I agree that the motivation may not be as fleshed out as it should be. The main reason that OaRTs should have reference magic is:
- OaRTs cannot derive traits properly. Imagine trying to implement common traits such as
Deref for a container into its OaRT, or Index/IndexMut. The problem is that these traits have methods that take by reference &self/&T, but for an OaRT, we want to take by value (self/T).
- OaRTs cannot be passed to certain generic functions that take reference arguments. The most obvious examples are ones that take two arguments
&T and &mut T. See also, functions that take multiple references with different lifetimes. This also affects trait implementations (see below).
In Rust, imagine I have to deal with a trait like the following:
trait Storage {
type Item;
fn get(&self) -> &Item;
fn get_mut(&mut self) -> &mut Item;
}
How can I implement this for my custom storage type with its OaRTs ItemRef and ItemRefMut without reference magic?

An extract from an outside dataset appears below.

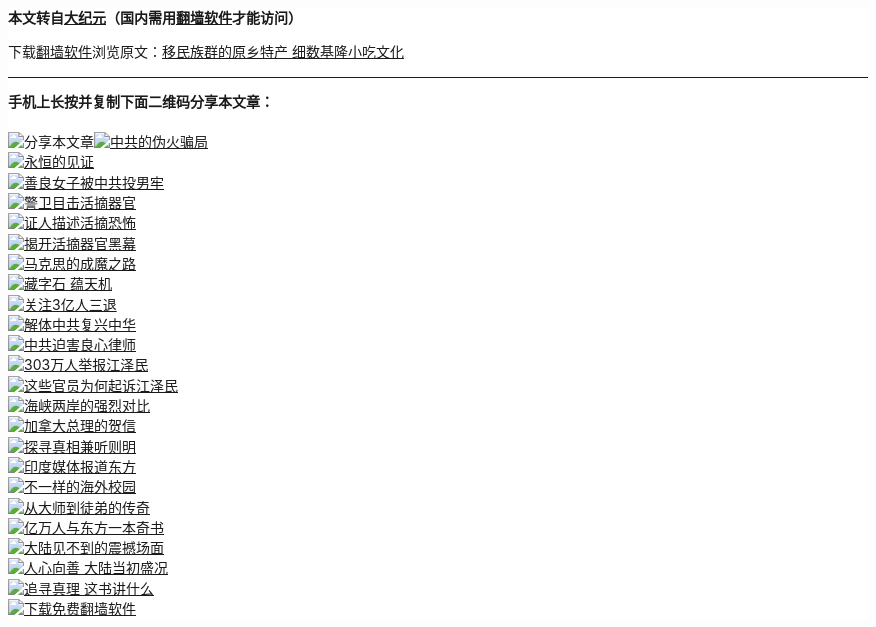 <strong>本文转自<a href="https://www.epochtimes.com">大纪元</a>（国内需用<a href="https://github.com/bannedbook/fanqiang/wiki">翻墙软件</a>才能访问）</strong><p>下载<a href="https://github.com/bannedbook/fanqiang/wiki">翻墙软件</a>浏览原文：<a href="https://www.epochtimes.com/gb/18/2/11/n10134623.htm">移民族群的原乡特产 细数基隆小吃文化</a></p><hr>

<strong>手机上长按并复制下面二维码分享本文章：</strong><br><br><img src="http://www.szzd.org/v.php?action=qrcode&url=/gb/18/2/11/n10134623.md%231" title="分享本文章"></td><td VALIGN=TOP><a href="/gb/16/1/21/n4622075.md?dfh#1" target="_blank"><img src="https://raw.githubusercontent.com/nzicfw3176/djy/master/gb/300/wei-f1.jpg" title="中共的伪火骗局"  alt="中共的伪火骗局"></a><br><a href="https://github.com/nzicfw3176/www/blob/master/README.md?dfh#9" target="_blank"><img src="https://raw.githubusercontent.com/nzicfw3176/djy/master/gb/300/yong-h.jpg" title="永恒的见证"  alt="永恒的见证"></a><br><a href="/gb/13/9/29/n3974789.md?dfh#1" target="_blank"><img src="https://raw.githubusercontent.com/nzicfw3176/djy/master/gb/300/shang-lnz.jpg" title="善良女子被中共投男牢"  alt="善良女子被中共投男牢"></a><br><a href="/gb/16/3/16/n4663449.md?dfh#1" target="_blank"><img src="https://raw.githubusercontent.com/nzicfw3176/djy/master/gb/300/huo-z3.jpg" title="警卫目击活摘器官"  alt="警卫目击活摘器官"></a><br><a href="/gb/16/8/7/n8177641.md?dfh#1" target="_blank"><img src="https://raw.githubusercontent.com/nzicfw3176/djy/master/gb/300/huo-z4.jpg" title="证人描述活摘恐怖"  alt="证人描述活摘恐怖"></a><br><a href="/gb/10/4/19/n2881569.md?dfh#1" target="_blank"><img src="https://raw.githubusercontent.com/nzicfw3176/djy/master/gb/300/huo-z1.jpg" title="揭开活摘器官黑幕"  alt="揭开活摘器官黑幕"></a><br><a href="/gb/10/11/7/n3077476.md?dfh#1" target="_blank"><img src="https://raw.githubusercontent.com/nzicfw3176/djy/master/gb/300/ma-ks.jpg" title="马克思的成魔之路"  alt="马克思的成魔之路"></a><br><a href="/gb/14/6/9/n4173977.md?dfh#1" target="_blank"><img src="https://raw.githubusercontent.com/nzicfw3176/djy/master/gb/300/chang-zs.jpg" title="藏字石 蕴天机"  alt="藏字石 蕴天机"></a><br><a href="/gb/18/5/10/n10381511.md?dfh#1" target="_blank"><img src="https://raw.githubusercontent.com/nzicfw3176/djy/master/gb/300/st1.jpg" title="关注3亿人三退"  alt="关注3亿人三退"></a><br><a href="/gb/18/3/21/n10237682.md?dfh#1" target="_blank"><img src="https://raw.githubusercontent.com/nzicfw3176/djy/master/gb/300/jie-t.jpg" title="解体中共复兴中华"  alt="解体中共复兴中华"></a><br><a href="/gb/9/2/9/n2422991.md?dfh#1" target="_blank"><img src="https://raw.githubusercontent.com/nzicfw3176/djy/master/gb/300/gao-zs.jpg" title="中共迫害良心律师"  alt="中共迫害良心律师"></a><br><a href="/gb/18/12/9/n10900044.md?dfh#1" target="_blank"><img src="https://raw.githubusercontent.com/nzicfw3176/djy/master/gb/300/sj1.jpg" title="303万人举报江泽民"  alt="303万人举报江泽民"></a><br><a href="/gb/18/8/28/n10672014.md?dfh#1" target="_blank"><img src="https://raw.githubusercontent.com/nzicfw3176/djy/master/gb/300/sj2.jpg" title="这些官员为何起诉江泽民"  alt="这些官员为何起诉江泽民"></a><br><a href="/gb/8/12/18/n2367165.md?dfh#1" target="_blank"><img src="https://raw.githubusercontent.com/nzicfw3176/djy/master/gb/300/liangan.jpg" title="海峡两岸的强烈对比"  alt="海峡两岸的强烈对比"></a><br><a href="/gb/15/12/10/n4593139.md?dfh#1" target="_blank"><img src="https://raw.githubusercontent.com/nzicfw3176/djy/master/gb/300/jia-ndzl.jpg" title="加拿大总理的贺信"  alt="加拿大总理的贺信"></a><br><a href="/gb/11/6/17/n3289382.md?dfh#1" target="_blank"><img src="https://raw.githubusercontent.com/nzicfw3176/djy/master/gb/300/xiao-wd.jpg" title="探寻真相兼听则明"  alt="探寻真相兼听则明"></a><br><a href="/gb/18/10/27/n10812623.md?dfh#1" target="_blank"><img src="https://raw.githubusercontent.com/nzicfw3176/djy/master/gb/300/yindu.jpg" title="印度媒体报道东方"  alt="印度媒体报道东方"></a><br><a href="/gb/18/6/9/n10469652.md?dfh#1" target="_blank"><img src="https://raw.githubusercontent.com/nzicfw3176/djy/master/gb/300/xie-j.jpg" title="不一样的海外校园"  alt="不一样的海外校园"></a><br><a href="/gb/7/4/5/n1669415.md?dfh#1" target="_blank"><img src="https://raw.githubusercontent.com/nzicfw3176/djy/master/gb/300/li-up.jpg" title="从大师到徒弟的传奇"  alt="从大师到徒弟的传奇"></a><br><a href="/gb/17/5/26/n9191512.md?dfh#1" target="_blank"><img src="https://raw.githubusercontent.com/nzicfw3176/djy/master/gb/300/zfl2.jpg" title="亿万人与东方一本奇书"  alt="亿万人与东方一本奇书"></a><br><a href="/gb/13/11/27/n4020290.md?dfh#1" target="_blank"><img src="https://raw.githubusercontent.com/nzicfw3176/djy/master/gb/300/zhen-h.jpg" title="大陆见不到的震撼场面"  alt="大陆见不到的震撼场面"></a><br><a href="/gb/15/7/17/n4482910.md?dfh#1" target="_blank"><img src="https://raw.githubusercontent.com/nzicfw3176/djy/master/gb/300/dalu-sk.jpg" title="人心向善 大陆当初盛况"  alt="人心向善 大陆当初盛况"></a><br><a href="/gb/19/1/5/n10955468.md?dfh#1" target="_blank"><img src="https://raw.githubusercontent.com/nzicfw3176/djy/master/gb/300/zfl1.jpg" title="追寻真理 这书讲什么"  alt="追寻真理 这书讲什么"></a><br><a href="https://github.com/bannedbook/fanqiang/wiki" target="_blank"><img src="https://raw.githubusercontent.com/nzicfw3176/djy/master/gb/300/fq1.jpg" title="下载免费翻墙软件"  alt="下载免费翻墙软件"></a><br></td></tr></table>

The purpose of this RST isn’t primarily for client/application code, but for libraries. C++ supports proxy-references (although not very well, and it’s probably bad style to use them). Here’s a C++ octree library that I wrote and have up on Github that you can take a look at. I resorted to using proxy-references because I had a hard restrictions on the data layout of the octree, but I wanted to meet certain C++ collection concepts (similar to implementing a Rust trait). If C++ didn’t have proxy references, I would have been out of luck.
If Rust ever adds collection traits, the same issue is going to arise then. For now things are workable but ugly, but they might not always be workable at all.